=== TASK ===
Count the lines in the entries that contain the string "domain". State nothing but the number.

Stored records
◇ ◇ ◇ ◇ ◇ ◇ ◇

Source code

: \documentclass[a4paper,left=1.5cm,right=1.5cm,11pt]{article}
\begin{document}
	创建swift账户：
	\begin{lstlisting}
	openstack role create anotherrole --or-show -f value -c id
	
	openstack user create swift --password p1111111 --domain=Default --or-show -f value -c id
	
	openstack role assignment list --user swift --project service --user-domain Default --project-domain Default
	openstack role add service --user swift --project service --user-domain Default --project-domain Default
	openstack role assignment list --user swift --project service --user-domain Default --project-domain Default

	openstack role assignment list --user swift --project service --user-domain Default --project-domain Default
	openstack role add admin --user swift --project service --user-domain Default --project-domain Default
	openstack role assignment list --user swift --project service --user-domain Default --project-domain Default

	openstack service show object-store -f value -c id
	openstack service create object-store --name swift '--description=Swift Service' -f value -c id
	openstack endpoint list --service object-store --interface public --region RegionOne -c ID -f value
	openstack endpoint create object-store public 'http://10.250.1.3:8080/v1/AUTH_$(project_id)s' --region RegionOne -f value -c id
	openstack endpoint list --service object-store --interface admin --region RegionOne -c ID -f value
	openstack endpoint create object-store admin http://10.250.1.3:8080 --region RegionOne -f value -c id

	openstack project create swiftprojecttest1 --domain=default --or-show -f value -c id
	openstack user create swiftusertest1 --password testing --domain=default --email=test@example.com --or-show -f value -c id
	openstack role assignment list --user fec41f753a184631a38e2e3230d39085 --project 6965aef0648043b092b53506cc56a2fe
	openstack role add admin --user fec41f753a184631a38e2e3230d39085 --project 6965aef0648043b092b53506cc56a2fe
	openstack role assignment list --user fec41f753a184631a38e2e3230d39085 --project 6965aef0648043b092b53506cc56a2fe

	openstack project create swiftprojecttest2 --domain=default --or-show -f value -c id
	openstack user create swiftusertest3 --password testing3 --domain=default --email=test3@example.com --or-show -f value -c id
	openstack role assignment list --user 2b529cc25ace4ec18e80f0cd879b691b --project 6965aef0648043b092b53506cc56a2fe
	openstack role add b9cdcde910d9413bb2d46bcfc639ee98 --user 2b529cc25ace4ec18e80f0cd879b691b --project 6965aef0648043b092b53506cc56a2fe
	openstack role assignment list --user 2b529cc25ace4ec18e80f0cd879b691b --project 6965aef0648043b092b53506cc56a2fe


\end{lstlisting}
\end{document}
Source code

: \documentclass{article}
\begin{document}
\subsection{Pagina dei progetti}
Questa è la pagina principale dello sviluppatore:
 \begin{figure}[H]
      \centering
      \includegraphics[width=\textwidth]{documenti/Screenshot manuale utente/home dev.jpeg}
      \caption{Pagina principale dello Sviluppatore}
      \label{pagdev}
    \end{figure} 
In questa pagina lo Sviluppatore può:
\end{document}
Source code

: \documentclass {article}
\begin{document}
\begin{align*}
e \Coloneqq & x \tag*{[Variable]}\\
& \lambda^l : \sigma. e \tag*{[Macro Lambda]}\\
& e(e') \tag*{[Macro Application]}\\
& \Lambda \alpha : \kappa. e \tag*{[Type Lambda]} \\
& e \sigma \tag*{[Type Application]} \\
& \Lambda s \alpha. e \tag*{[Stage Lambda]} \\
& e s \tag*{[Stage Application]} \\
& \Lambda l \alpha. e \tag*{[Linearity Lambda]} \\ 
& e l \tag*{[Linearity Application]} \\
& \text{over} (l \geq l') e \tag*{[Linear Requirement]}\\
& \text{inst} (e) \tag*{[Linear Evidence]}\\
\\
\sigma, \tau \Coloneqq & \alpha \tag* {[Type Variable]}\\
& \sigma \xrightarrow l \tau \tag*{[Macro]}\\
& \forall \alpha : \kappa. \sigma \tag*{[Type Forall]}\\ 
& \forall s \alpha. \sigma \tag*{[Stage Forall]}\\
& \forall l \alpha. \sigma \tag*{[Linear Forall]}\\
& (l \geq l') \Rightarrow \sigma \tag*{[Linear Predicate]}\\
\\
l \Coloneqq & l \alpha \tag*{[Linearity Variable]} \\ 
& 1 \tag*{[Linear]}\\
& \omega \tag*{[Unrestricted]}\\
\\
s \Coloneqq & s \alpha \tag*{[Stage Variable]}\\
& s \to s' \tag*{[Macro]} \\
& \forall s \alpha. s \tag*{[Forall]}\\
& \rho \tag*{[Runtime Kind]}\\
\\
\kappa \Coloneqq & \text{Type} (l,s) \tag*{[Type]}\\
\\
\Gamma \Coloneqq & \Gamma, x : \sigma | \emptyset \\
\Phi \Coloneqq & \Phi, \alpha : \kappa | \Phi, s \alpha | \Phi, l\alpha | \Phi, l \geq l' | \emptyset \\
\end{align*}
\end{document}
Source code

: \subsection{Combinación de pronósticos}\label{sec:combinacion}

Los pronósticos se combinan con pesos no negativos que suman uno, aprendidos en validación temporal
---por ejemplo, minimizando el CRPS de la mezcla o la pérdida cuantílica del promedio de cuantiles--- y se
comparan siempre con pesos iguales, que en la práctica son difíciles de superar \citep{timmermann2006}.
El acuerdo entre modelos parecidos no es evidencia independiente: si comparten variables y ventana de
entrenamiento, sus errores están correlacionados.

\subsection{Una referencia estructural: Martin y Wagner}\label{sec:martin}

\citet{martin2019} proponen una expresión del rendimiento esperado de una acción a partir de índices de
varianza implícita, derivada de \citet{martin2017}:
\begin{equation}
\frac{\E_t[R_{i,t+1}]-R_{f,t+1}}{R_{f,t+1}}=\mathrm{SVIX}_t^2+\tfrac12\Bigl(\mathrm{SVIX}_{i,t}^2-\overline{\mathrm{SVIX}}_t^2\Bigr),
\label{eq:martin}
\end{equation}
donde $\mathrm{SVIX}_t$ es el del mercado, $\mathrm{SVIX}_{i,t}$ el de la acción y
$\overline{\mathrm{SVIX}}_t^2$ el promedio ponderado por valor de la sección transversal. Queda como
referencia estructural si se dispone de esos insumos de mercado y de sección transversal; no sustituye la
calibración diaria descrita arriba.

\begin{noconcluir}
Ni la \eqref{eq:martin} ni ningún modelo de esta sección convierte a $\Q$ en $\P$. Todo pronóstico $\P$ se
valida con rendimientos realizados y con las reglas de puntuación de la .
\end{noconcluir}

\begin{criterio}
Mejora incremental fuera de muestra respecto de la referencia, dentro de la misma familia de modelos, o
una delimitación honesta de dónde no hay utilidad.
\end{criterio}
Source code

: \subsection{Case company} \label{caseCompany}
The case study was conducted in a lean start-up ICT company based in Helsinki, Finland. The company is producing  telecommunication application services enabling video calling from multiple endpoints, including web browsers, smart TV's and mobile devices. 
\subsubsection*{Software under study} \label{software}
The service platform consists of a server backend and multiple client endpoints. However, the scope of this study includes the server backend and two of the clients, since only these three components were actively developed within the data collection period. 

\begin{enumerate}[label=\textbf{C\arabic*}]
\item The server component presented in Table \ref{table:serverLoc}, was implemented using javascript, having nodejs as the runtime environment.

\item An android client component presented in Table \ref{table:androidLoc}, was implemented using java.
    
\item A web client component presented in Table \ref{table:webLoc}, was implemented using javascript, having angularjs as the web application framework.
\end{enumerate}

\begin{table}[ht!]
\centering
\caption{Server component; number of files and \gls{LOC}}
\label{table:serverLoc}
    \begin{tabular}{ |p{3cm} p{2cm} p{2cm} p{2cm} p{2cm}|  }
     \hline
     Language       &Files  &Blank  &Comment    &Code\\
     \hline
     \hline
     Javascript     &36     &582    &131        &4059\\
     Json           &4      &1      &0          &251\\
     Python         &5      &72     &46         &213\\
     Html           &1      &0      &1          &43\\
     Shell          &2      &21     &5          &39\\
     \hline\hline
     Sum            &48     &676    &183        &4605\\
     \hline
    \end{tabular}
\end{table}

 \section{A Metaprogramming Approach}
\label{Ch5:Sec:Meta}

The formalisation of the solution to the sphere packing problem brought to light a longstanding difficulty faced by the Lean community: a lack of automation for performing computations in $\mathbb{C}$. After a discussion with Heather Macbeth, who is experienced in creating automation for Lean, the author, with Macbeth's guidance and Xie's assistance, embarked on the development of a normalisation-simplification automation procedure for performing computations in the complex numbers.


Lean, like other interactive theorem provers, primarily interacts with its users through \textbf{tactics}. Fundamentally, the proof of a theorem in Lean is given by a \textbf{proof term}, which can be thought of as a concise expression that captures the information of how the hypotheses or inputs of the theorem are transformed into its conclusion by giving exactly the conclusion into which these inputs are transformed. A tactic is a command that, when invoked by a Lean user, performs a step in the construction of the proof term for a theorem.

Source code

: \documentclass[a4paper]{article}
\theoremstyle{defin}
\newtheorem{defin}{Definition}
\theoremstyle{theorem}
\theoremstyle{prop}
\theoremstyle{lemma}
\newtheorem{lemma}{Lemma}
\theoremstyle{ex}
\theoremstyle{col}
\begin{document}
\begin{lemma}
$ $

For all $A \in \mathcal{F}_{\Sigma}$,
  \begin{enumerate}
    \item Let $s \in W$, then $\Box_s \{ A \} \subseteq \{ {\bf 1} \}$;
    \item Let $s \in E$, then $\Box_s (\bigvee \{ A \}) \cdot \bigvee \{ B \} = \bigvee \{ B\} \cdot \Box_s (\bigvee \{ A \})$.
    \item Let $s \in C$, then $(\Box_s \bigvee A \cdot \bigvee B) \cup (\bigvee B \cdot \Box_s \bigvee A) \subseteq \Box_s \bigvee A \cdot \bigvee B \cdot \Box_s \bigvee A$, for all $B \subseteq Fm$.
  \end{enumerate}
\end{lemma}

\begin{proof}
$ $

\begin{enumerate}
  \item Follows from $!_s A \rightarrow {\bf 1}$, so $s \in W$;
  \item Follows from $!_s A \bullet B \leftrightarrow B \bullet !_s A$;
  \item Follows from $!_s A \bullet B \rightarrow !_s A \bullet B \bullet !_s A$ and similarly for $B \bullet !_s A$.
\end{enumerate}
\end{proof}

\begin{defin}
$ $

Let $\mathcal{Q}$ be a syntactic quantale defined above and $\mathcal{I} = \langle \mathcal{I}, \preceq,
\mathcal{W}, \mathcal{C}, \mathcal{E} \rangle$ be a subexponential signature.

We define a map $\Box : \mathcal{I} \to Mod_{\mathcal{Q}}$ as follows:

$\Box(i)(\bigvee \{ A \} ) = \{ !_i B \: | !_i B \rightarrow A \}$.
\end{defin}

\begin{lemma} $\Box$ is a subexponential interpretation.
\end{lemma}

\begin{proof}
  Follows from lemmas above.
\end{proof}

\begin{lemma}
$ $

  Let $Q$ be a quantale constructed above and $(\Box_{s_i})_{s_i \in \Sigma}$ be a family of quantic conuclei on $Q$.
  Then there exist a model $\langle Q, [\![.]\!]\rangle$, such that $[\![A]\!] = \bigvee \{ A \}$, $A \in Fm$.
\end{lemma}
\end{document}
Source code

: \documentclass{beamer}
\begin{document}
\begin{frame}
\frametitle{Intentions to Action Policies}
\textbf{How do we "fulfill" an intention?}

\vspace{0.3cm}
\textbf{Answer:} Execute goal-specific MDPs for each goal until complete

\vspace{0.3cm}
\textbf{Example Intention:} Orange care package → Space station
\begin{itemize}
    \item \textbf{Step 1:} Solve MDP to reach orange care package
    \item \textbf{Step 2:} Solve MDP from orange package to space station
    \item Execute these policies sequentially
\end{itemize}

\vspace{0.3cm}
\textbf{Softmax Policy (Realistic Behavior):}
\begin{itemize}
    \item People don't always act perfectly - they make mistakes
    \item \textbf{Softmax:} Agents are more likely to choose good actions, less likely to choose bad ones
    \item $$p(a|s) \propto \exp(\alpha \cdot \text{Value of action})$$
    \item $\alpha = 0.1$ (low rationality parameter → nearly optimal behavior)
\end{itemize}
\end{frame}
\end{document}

◇ ◇ ◇ ◇ ◇ ◇ ◇

=== TASK SOLUTION ===
11